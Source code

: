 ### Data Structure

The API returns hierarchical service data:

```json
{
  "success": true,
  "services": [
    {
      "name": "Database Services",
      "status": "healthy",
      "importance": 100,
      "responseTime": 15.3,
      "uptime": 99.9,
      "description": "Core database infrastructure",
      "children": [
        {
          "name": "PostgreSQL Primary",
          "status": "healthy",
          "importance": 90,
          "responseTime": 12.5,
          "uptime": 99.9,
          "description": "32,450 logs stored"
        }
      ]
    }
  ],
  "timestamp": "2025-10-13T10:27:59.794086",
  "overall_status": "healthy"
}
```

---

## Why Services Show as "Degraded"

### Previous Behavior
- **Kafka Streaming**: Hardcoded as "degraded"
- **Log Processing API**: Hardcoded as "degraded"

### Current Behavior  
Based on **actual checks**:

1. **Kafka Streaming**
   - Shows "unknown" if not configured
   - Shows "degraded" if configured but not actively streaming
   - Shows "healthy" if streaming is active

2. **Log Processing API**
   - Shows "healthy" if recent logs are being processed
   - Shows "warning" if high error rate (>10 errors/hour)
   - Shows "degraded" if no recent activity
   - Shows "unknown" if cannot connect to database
*****
Brief |
Filter the material for the word "responseTime" and copy each matching line.

Expected answer |
      "responseTime": 15.3,
          "responseTime": 12.5,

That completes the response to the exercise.